▶ [What the task requires]: The lines to return begin at the one containing "如果涉及代码推理，需要带上假设的输入与输出，" and end at the final line of the material; output them exactly and only them.
Data records Block Start
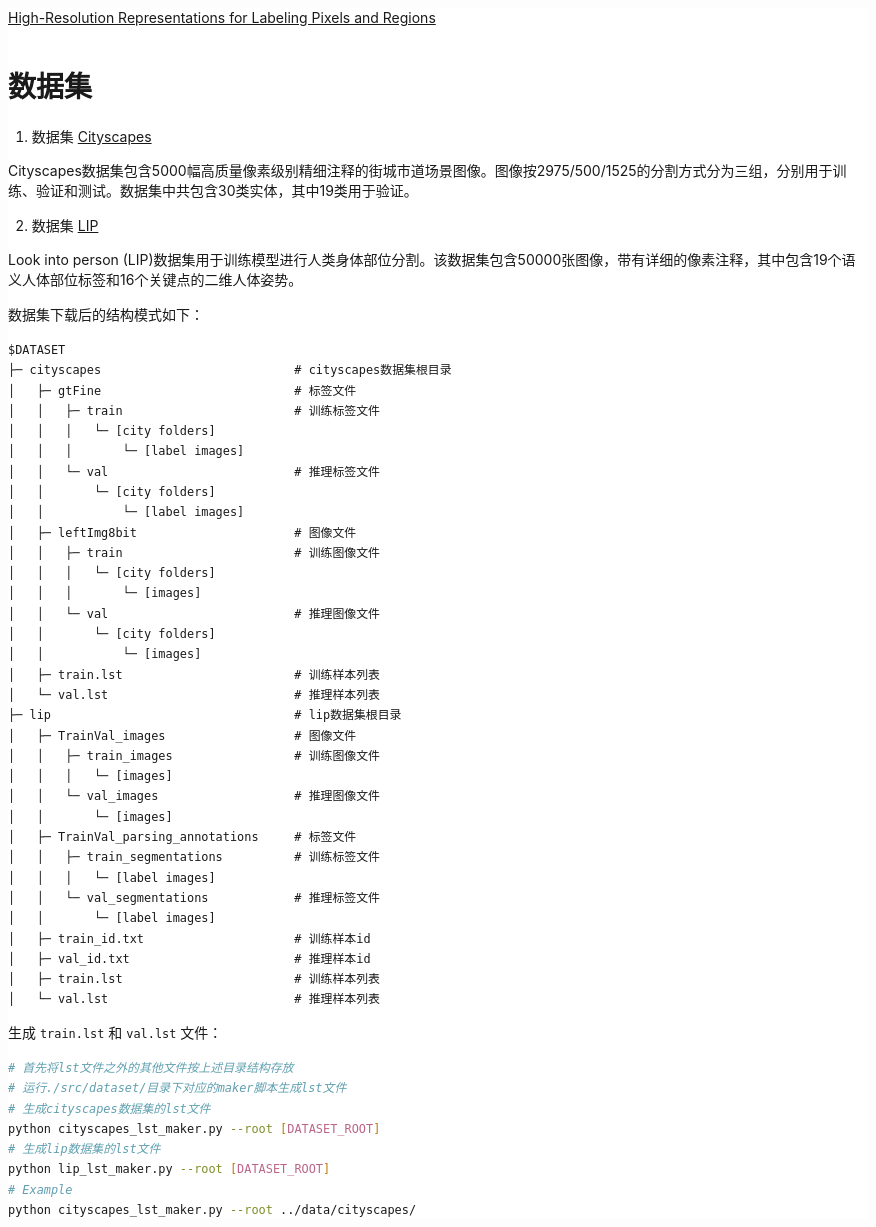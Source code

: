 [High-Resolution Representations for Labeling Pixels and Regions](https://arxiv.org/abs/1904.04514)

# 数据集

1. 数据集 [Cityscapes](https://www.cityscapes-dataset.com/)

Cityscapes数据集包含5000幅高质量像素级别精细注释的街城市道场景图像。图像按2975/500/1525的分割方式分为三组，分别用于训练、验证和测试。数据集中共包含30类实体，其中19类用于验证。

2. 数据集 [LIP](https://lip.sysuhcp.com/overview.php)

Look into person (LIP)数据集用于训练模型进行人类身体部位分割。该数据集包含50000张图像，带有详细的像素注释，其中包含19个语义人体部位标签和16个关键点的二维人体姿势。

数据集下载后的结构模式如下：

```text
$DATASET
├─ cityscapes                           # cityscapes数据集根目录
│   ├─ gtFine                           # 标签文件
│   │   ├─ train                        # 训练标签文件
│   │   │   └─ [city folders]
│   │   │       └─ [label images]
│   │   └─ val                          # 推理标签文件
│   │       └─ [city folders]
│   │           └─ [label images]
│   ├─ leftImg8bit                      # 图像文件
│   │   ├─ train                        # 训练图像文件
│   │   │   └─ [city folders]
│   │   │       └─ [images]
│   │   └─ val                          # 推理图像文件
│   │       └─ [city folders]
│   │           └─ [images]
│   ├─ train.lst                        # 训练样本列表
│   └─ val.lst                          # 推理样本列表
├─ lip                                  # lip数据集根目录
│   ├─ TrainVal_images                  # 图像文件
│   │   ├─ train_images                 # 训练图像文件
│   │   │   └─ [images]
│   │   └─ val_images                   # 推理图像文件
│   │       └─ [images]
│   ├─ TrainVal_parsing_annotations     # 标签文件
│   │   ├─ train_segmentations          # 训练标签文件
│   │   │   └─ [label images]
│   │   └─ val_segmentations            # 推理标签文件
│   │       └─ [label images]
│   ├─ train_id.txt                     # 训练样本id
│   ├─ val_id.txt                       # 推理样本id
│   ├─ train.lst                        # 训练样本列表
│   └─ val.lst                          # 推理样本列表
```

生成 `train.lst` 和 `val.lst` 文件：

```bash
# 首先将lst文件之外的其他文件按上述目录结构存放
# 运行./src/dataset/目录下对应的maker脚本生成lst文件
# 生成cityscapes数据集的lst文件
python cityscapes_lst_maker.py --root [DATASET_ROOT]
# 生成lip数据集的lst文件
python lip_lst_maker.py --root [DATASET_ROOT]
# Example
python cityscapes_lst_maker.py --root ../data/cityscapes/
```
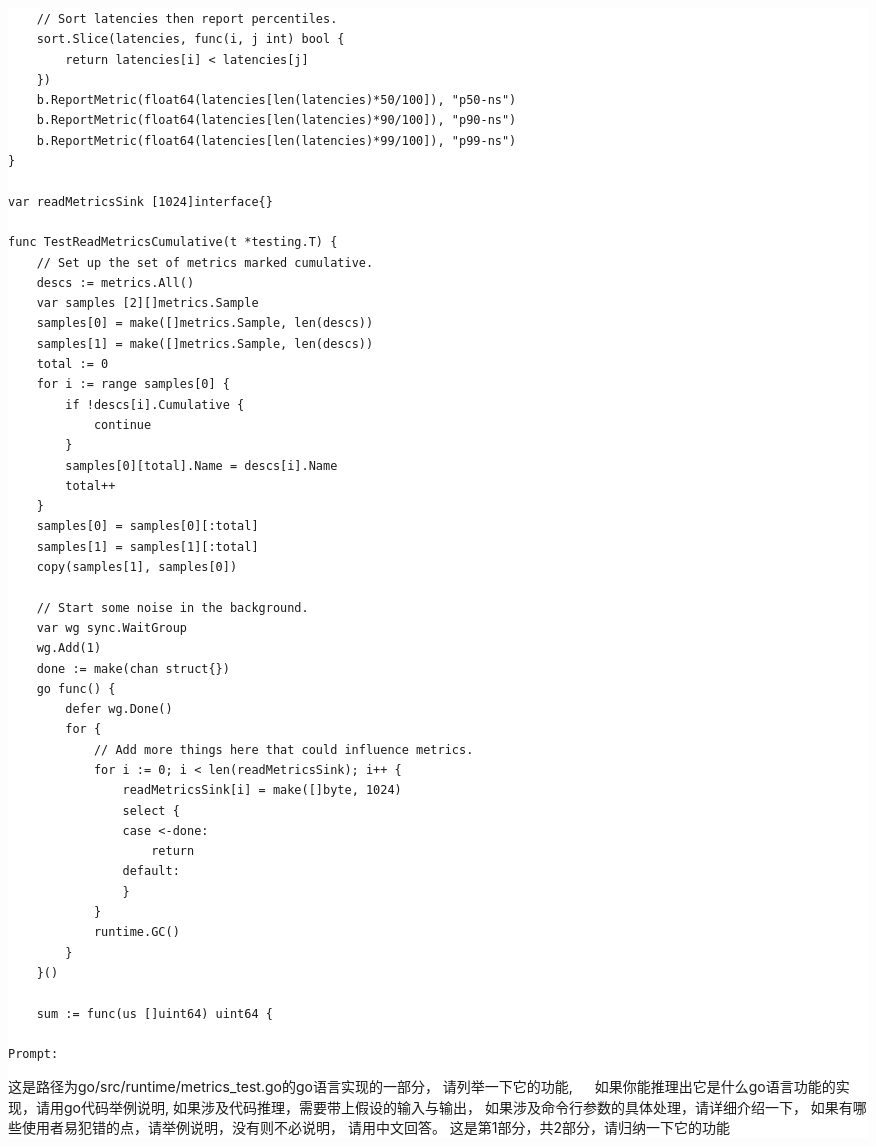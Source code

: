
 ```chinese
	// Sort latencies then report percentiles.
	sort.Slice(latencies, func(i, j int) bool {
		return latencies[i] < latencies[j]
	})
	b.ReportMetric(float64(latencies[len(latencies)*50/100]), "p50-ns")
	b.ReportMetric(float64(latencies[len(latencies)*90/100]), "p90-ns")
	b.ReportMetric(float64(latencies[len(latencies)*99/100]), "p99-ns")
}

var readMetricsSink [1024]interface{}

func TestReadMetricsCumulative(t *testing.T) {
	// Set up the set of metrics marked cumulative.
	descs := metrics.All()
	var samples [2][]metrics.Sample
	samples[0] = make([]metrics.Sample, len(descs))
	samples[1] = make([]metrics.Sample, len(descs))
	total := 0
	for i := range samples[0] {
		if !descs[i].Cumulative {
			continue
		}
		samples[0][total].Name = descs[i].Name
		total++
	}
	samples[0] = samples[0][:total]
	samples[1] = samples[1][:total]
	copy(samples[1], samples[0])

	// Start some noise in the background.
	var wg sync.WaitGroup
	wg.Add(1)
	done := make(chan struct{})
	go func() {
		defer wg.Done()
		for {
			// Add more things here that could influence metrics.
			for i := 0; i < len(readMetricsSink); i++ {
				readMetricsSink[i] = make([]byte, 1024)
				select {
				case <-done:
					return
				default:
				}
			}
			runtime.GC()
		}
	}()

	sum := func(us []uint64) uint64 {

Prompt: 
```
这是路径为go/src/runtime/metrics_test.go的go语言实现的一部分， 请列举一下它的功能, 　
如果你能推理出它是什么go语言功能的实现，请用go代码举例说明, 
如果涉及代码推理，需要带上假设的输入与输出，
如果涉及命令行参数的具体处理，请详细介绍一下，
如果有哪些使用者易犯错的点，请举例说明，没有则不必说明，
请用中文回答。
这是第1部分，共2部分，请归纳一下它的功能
Data records Block End
▶ [Task solution]:
如果涉及代码推理，需要带上假设的输入与输出，
如果涉及命令行参数的具体处理，请详细介绍一下，
如果有哪些使用者易犯错的点，请举例说明，没有则不必说明，
请用中文回答。
这是第1部分，共2部分，请归纳一下它的功能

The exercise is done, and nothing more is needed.